*** Supplied material ***

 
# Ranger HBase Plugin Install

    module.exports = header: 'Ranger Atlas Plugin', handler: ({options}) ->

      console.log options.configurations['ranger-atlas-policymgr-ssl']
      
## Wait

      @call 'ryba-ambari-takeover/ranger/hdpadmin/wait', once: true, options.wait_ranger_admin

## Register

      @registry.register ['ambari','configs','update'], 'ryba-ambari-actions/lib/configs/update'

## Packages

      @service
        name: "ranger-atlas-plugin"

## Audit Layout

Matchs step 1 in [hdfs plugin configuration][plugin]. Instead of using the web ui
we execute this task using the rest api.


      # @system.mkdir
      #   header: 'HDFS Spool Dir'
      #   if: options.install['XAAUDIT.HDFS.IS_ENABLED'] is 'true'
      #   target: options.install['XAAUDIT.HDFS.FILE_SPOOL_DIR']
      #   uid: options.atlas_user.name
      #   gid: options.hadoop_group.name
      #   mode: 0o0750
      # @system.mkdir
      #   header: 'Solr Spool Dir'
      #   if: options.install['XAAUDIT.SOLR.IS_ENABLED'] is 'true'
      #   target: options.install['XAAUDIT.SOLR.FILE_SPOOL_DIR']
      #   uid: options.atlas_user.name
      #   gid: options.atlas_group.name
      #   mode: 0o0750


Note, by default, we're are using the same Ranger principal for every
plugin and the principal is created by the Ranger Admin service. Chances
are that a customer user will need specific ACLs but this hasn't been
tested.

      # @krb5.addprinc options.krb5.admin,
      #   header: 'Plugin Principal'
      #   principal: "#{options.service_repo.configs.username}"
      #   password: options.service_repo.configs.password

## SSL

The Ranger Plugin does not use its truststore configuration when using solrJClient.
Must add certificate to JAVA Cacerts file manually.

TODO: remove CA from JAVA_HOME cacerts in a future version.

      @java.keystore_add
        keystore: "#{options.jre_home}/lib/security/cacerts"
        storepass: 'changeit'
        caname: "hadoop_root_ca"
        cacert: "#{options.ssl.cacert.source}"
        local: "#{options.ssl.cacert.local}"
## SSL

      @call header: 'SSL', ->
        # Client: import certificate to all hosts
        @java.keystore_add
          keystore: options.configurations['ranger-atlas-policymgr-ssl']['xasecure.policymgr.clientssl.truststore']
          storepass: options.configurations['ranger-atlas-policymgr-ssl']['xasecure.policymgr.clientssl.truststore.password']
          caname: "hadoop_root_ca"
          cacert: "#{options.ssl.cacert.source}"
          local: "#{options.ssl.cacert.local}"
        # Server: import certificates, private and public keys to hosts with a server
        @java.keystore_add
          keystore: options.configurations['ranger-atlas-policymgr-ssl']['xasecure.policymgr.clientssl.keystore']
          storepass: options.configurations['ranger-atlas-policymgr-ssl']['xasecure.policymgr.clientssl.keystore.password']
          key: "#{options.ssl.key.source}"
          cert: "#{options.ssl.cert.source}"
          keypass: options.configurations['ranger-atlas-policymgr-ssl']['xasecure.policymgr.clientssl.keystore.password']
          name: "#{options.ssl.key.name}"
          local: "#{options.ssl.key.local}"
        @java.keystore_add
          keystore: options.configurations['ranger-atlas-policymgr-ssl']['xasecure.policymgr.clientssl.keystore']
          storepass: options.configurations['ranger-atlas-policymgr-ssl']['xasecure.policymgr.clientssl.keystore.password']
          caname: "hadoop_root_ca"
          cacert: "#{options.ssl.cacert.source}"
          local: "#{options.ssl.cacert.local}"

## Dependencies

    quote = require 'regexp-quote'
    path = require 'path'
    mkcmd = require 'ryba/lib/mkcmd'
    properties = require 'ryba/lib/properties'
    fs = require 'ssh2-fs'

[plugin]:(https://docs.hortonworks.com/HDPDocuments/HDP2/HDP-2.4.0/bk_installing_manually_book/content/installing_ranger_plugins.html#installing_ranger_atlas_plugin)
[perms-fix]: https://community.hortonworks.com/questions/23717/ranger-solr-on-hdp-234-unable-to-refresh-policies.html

*** End of Supplied material ***

> _About this task_
State, as a bare number, how many lines of the listing hold the word "xasecure".

> _Worked solution_
7